■ WORK TASK
Extract, exactly as written, each line from the start of the records below to the line containing "### Study population", both ends included; drop the pictures.

■ DATA SECTION
=== Begin Enclosure ===

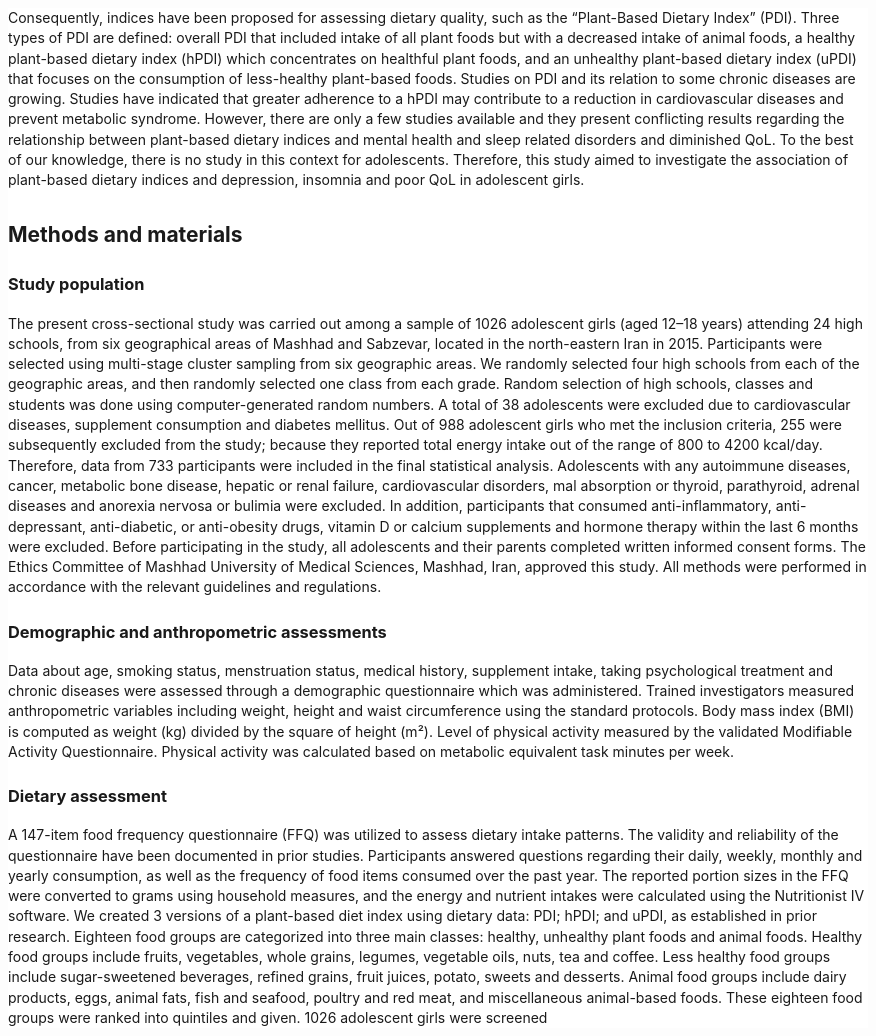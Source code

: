 Consequently, indices have been proposed for assessing dietary quality, such as the “Plant-Based Dietary Index” (PDI). Three types of PDI are defined: overall PDI that included intake of all plant foods but with a decreased intake of animal foods, a healthy plant-based dietary index (hPDI) which concentrates on healthful plant foods, and an unhealthy plant-based dietary index (uPDI) that focuses on the consumption of less-healthy plant-based foods. Studies on PDI and its relation to some chronic diseases are growing. Studies have indicated that greater adherence to a hPDI may contribute to a reduction in cardiovascular diseases and prevent metabolic syndrome. However, there are only a few studies available and they present conflicting results regarding the relationship between plant-based dietary indices and mental health and sleep related disorders and diminished QoL. To the best of our knowledge, there is no study in this context for adolescents. Therefore, this study aimed to investigate the association of plant-based dietary indices and depression, insomnia and poor QoL in adolescent girls.

## Methods and materials

### Study population
The present cross-sectional study was carried out among a sample of 1026 adolescent girls (aged 12–18 years) attending 24 high schools, from six geographical areas of Mashhad and Sabzevar, located in the north-eastern Iran in 2015. Participants were selected using multi-stage cluster sampling from six geographic areas. We randomly selected four high schools from each of the geographic areas, and then randomly selected one class from each grade. Random selection of high schools, classes and students was done using computer-generated random numbers. A total of 38 adolescents were excluded due to cardiovascular diseases, supplement consumption and diabetes mellitus. Out of 988 adolescent girls who met the inclusion criteria, 255 were subsequently excluded from the study; because they reported total energy intake out of the range of 800 to 4200 kcal/day. Therefore, data from 733 participants were included in the final statistical analysis. Adolescents with any autoimmune diseases, cancer, metabolic bone disease, hepatic or renal failure, cardiovascular disorders, mal absorption or thyroid, parathyroid, adrenal diseases and anorexia nervosa or bulimia were excluded. In addition, participants that consumed anti-inflammatory, anti-depressant, anti-diabetic, or anti-obesity drugs, vitamin D or calcium supplements and hormone therapy within the last 6 months were excluded. Before participating in the study, all adolescents and their parents completed written informed consent forms. The Ethics Committee of Mashhad University of Medical Sciences, Mashhad, Iran, approved this study. All methods were performed in accordance with the relevant guidelines and regulations.

### Demographic and anthropometric assessments
Data about age, smoking status, menstruation status, medical history, supplement intake, taking psychological treatment and chronic diseases were assessed through a demographic questionnaire which was administered. Trained investigators measured anthropometric variables including weight, height and waist circumference using the standard protocols. Body mass index (BMI) is computed as weight (kg) divided by the square of height (m²). Level of physical activity measured by the validated Modifiable Activity Questionnaire. Physical activity was calculated based on metabolic equivalent task minutes per week.

### Dietary assessment
A 147-item food frequency questionnaire (FFQ) was utilized to assess dietary intake patterns. The validity and reliability of the questionnaire have been documented in prior studies. Participants answered questions regarding their daily, weekly, monthly and yearly consumption, as well as the frequency of food items consumed over the past year. The reported portion sizes in the FFQ were converted to grams using household measures, and the energy and nutrient intakes were calculated using the Nutritionist IV software. We created 3 versions of a plant-based diet index using dietary data: PDI; hPDI; and uPDI, as established in prior research. Eighteen food groups are categorized into three main classes: healthy, unhealthy plant foods and animal foods. Healthy food groups include fruits, vegetables, whole grains, legumes, vegetable oils, nuts, tea and coffee. Less healthy food groups include sugar-sweetened beverages, refined grains, fruit juices, potato, sweets and desserts. Animal food groups include dairy products, eggs, animal fats, fish and seafood, poultry and red meat, and miscellaneous animal-based foods. These eighteen food groups were ranked into quintiles and given. 1026 adolescent girls were screened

=== End Enclosure ===

■ SOLUTION TO THE PROBLEM
Source code

: Consequently, indices have been proposed for assessing dietary quality, such as the “Plant-Based Dietary Index” (PDI). Three types of PDI are defined: overall PDI that included intake of all plant foods but with a decreased intake of animal foods, a healthy plant-based dietary index (hPDI) which concentrates on healthful plant foods, and an unhealthy plant-based dietary index (uPDI) that focuses on the consumption of less-healthy plant-based foods. Studies on PDI and its relation to some chronic diseases are growing. Studies have indicated that greater adherence to a hPDI may contribute to a reduction in cardiovascular diseases and prevent metabolic syndrome. However, there are only a few studies available and they present conflicting results regarding the relationship between plant-based dietary indices and mental health and sleep related disorders and diminished QoL. To the best of our knowledge, there is no study in this context for adolescents. Therefore, this study aimed to investigate the association of plant-based dietary indices and depression, insomnia and poor QoL in adolescent girls.

## Methods and materials

### Study population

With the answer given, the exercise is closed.